The storm clouds have seemingly parted for the booze industry, as South African Breweries (SAB) has announced its decision to pump billions back into South Africa. The move comes after a turbulent year, where alcohol bans and liquor restrictions decimated one of the cornerstones of our domestic economy.
SAB to make ‘huge investment’ in South Africa
In total, SAB will now invest R2 billion – just shy of $150 million – back into its home operations. That means we’re like to see brands like Black Label and Castle flow freely in the coming months, even as the onset of a third wave takes place. The rollercoaster year endured by liquor traders remains something of a sore-spot for industry titans.
SAB was forced to cancel a R2.5 billion investment for the 2020 financial year.In January 2021, the group cancelled another R2.5 billion of investment earmarked for 2021, blaming ‘alcohol bans’.This new round of investment, however, will compensate for 40% of the funding withdrawn during the pandemic.
‘Taking alcohol bans off the table a gamechanger’
Last week, South Africa slipped back into ‘Adjusted Level 2’ lockdown regulations. No alcohol bans were announced, and for SAB, this signalled the start of a constructive path forward. Without the threat of booze being suddenly yanked from the shelves, obstacles for trade and business have now been cleared.

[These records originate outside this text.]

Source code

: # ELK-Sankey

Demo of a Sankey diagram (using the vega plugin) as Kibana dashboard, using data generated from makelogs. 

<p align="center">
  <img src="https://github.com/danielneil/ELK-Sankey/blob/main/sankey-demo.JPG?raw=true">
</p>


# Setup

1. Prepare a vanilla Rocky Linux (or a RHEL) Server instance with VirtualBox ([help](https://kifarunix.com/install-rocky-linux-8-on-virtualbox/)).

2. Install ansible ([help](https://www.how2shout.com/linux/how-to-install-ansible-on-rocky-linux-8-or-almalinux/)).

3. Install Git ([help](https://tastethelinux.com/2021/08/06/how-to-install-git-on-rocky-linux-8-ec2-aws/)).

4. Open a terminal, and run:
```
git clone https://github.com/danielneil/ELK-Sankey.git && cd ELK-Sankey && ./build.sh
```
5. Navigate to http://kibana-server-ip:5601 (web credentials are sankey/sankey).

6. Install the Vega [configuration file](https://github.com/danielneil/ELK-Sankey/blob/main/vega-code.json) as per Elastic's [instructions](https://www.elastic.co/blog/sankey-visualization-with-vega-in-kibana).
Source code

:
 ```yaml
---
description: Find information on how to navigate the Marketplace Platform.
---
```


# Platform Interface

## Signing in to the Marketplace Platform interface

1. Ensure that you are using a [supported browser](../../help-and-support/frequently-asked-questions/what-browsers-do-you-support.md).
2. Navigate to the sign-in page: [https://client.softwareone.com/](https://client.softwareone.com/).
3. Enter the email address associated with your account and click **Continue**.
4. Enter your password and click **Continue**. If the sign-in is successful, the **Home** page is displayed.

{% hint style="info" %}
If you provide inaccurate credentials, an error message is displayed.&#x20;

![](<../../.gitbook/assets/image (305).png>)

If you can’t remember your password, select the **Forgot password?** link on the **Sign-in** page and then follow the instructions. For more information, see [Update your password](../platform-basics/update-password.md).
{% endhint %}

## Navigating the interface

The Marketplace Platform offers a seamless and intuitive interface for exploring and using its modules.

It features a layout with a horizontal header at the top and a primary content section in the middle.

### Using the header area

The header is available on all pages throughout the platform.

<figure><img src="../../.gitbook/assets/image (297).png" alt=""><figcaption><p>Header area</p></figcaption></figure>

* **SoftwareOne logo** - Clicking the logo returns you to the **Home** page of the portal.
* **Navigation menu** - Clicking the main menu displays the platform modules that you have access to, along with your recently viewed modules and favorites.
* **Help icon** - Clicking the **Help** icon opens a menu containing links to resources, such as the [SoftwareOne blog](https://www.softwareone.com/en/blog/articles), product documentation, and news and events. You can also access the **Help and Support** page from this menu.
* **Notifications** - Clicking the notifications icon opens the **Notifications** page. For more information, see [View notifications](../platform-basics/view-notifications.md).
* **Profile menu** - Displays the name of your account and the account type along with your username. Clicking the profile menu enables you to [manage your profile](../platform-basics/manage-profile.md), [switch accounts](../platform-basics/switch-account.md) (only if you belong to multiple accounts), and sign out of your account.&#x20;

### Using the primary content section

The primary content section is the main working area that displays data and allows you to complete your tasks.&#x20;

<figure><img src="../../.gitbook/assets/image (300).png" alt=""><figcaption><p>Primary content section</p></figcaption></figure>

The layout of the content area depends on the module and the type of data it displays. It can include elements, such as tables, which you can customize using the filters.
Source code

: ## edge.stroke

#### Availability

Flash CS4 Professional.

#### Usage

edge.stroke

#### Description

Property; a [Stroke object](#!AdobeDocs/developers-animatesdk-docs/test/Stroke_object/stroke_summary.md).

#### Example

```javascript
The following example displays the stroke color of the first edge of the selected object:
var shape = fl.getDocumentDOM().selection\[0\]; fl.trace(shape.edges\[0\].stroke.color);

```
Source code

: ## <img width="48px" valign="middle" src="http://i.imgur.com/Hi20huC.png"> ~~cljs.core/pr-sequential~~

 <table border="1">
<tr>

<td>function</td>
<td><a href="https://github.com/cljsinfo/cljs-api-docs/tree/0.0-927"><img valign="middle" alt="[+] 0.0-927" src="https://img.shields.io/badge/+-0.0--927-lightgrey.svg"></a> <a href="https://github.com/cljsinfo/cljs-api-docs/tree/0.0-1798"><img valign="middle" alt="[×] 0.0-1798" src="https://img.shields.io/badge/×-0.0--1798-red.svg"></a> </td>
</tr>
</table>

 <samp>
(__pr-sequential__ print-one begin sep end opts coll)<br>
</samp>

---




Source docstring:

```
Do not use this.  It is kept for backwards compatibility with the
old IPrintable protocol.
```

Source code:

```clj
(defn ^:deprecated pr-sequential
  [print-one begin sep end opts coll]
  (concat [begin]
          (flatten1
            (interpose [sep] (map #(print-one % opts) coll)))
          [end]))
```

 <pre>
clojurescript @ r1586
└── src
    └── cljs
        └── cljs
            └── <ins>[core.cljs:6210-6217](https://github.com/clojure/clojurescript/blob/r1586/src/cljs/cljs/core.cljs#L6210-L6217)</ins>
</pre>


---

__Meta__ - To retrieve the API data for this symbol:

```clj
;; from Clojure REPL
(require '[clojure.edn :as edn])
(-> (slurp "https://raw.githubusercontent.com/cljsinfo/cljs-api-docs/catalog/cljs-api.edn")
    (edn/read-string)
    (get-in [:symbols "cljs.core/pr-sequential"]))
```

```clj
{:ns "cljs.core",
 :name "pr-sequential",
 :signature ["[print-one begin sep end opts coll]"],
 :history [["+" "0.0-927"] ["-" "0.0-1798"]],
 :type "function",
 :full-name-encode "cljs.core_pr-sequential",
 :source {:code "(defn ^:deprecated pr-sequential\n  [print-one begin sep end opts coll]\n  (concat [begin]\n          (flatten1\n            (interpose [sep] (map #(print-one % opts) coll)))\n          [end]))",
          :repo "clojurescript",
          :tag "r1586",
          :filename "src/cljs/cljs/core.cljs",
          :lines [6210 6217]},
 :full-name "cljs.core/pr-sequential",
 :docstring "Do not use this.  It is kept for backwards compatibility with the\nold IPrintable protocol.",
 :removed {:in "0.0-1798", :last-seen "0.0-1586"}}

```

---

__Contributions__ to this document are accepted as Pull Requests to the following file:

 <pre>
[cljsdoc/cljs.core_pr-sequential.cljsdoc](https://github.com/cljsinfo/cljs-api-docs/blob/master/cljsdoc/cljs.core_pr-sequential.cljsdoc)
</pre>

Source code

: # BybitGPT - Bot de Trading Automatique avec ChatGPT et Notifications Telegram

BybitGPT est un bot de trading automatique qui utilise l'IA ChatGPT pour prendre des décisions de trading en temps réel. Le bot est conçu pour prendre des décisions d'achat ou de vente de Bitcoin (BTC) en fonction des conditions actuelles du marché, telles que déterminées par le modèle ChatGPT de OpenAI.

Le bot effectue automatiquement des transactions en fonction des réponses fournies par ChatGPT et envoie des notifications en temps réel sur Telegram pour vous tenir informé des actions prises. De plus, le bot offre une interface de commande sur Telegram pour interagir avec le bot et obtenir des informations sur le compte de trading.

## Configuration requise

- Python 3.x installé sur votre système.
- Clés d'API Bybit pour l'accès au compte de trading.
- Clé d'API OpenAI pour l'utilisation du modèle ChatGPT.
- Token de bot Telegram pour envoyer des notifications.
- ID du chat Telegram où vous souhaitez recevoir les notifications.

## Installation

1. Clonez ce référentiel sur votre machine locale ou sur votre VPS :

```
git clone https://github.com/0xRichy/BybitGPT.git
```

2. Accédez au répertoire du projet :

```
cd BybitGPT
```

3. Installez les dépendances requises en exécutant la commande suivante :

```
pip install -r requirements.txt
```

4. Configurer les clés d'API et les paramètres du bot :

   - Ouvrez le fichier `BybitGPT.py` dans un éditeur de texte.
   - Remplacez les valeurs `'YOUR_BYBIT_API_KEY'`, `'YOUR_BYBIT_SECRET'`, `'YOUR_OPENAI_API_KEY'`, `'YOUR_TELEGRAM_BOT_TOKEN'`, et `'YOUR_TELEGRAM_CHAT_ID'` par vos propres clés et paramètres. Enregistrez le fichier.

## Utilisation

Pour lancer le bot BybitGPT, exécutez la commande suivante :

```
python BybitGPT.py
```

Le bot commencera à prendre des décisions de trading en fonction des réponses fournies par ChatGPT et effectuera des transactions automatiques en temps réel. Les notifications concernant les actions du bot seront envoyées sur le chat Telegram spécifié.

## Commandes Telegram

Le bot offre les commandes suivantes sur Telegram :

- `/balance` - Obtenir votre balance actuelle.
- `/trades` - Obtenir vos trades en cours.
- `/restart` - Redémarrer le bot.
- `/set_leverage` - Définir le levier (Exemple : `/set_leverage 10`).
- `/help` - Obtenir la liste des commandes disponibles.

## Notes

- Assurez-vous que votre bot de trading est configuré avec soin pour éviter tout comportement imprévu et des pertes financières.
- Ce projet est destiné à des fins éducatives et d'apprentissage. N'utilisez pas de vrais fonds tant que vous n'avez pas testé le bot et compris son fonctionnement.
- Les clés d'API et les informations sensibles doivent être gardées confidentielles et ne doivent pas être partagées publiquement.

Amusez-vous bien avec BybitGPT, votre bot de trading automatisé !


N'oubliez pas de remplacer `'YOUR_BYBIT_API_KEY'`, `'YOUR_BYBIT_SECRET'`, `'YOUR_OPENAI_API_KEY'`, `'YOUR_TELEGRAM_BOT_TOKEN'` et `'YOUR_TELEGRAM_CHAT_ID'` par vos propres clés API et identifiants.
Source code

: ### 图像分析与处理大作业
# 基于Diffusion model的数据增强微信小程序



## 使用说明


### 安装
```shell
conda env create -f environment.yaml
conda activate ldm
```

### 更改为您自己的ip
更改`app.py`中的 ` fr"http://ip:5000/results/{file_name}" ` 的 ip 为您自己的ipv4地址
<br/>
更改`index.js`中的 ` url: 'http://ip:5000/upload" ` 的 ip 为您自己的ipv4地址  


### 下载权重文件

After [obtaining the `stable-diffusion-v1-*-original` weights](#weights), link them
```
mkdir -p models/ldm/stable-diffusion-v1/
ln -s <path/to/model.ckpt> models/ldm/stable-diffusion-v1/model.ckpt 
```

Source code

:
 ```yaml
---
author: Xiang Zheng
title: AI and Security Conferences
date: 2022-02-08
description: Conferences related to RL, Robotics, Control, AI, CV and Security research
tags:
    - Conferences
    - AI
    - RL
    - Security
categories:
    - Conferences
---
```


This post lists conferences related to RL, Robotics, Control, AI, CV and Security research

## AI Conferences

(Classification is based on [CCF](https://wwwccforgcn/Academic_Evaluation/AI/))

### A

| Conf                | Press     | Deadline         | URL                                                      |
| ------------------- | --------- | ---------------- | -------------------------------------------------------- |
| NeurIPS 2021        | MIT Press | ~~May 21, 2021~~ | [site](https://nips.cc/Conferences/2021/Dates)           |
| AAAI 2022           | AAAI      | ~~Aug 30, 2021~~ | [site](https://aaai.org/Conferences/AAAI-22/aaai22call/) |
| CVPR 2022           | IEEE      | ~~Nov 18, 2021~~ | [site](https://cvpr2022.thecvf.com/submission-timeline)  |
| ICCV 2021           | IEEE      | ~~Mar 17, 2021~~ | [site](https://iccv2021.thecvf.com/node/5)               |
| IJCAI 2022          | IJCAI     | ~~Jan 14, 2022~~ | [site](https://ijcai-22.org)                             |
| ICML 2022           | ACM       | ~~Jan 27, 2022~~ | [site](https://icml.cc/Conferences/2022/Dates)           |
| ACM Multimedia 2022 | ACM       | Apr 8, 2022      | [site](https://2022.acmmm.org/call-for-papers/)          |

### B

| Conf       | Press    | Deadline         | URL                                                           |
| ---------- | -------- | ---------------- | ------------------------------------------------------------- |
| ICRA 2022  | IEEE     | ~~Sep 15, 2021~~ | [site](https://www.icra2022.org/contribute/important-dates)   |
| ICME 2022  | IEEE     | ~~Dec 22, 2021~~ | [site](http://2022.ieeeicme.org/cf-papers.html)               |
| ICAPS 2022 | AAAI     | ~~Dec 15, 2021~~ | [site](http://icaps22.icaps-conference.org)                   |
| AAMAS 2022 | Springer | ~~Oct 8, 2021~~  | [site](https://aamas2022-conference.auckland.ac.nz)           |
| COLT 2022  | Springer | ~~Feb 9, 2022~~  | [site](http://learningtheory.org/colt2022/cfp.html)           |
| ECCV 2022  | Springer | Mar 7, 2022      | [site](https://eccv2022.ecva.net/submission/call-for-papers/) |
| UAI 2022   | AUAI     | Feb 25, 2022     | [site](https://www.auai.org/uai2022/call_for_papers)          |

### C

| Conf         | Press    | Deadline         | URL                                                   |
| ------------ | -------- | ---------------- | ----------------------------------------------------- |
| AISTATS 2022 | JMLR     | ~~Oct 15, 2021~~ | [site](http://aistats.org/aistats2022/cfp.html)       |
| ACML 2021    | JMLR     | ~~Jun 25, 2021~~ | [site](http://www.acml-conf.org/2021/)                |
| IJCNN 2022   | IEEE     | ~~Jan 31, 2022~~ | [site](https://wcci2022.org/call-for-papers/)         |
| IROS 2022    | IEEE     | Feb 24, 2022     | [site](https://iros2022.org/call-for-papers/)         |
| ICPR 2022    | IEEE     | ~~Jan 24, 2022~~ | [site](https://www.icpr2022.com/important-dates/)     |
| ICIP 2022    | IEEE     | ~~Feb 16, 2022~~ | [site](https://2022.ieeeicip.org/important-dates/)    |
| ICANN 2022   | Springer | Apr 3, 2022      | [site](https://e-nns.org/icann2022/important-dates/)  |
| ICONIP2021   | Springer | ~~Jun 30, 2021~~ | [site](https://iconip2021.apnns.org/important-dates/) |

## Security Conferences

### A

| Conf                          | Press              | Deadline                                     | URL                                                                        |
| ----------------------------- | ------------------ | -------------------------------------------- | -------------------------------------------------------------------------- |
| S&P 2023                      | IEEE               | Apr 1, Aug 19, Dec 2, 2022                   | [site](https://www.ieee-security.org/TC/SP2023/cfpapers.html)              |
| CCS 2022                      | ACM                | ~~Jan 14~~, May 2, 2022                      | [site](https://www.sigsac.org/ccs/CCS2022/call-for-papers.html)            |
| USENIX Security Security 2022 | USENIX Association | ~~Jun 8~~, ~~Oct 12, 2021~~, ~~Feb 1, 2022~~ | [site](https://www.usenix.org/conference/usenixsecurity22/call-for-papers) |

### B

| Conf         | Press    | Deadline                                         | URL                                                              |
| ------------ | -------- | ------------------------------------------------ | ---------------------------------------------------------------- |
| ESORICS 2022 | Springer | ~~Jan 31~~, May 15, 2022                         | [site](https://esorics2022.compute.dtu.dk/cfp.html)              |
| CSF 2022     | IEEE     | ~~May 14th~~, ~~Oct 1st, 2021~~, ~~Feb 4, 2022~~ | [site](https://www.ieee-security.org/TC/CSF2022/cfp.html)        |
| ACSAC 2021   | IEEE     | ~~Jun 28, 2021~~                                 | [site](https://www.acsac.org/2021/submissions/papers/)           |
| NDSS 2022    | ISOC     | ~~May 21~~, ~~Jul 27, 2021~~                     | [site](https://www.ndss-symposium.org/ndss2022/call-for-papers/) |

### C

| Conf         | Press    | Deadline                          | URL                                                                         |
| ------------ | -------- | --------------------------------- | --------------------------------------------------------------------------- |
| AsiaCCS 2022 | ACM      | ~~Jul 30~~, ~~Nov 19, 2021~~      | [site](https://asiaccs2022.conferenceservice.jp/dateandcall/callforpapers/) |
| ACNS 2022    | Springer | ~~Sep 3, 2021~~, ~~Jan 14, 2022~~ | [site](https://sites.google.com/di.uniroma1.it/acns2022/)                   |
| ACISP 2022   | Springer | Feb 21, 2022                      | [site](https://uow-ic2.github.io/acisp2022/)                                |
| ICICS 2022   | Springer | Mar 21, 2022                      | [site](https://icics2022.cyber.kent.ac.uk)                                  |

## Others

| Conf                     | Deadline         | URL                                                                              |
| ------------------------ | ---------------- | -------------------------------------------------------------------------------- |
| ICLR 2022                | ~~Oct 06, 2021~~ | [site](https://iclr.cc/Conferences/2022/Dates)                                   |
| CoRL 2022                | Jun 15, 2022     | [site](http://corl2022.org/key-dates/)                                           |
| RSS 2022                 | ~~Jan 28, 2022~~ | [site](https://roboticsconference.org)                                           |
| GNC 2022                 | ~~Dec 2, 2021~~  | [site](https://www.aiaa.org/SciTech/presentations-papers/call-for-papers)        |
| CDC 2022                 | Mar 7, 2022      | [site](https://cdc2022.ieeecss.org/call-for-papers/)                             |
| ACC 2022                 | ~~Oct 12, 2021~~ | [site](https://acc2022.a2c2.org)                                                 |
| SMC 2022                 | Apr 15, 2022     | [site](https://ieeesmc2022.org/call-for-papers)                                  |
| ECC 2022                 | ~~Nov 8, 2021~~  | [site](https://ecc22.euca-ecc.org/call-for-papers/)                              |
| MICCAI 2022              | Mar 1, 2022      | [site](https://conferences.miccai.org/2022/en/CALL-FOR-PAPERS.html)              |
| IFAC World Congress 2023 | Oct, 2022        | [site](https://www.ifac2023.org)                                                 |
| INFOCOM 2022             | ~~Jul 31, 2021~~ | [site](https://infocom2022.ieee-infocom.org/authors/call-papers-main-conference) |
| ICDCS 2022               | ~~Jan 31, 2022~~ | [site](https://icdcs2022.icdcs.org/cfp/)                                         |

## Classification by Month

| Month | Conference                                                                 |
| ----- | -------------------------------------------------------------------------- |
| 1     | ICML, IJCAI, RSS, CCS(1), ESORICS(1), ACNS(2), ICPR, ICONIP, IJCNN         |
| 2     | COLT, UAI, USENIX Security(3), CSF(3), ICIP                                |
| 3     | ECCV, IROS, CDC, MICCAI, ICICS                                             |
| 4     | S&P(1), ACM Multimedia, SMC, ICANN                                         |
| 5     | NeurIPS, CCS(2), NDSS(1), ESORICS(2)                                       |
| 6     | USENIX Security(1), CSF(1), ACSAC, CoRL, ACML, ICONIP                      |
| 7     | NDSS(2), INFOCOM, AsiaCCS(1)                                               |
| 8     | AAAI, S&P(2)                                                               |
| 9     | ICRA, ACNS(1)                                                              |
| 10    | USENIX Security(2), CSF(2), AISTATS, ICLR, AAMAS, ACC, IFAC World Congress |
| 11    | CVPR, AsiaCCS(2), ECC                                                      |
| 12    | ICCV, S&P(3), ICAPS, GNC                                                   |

SAB VP Finance and Legal, Richard Rivett-Carnac, explained to Reuters that the government’s switch to ‘clear communication’ allowed the business to generously part with its investment funds. As long as Cabinet opts for sales restrictions over outright alcohol bans, SAB will be happy to lead the domestic recovery.
“The move to implement reasonable measures, as we continue to navigate the pandemic, is a welcomed signal that we can expect to see more consultation in the future and that blanket bans will be a thing of the past. Further collaboration will provide the required confidence boost needed in order to attract further investment to the country.”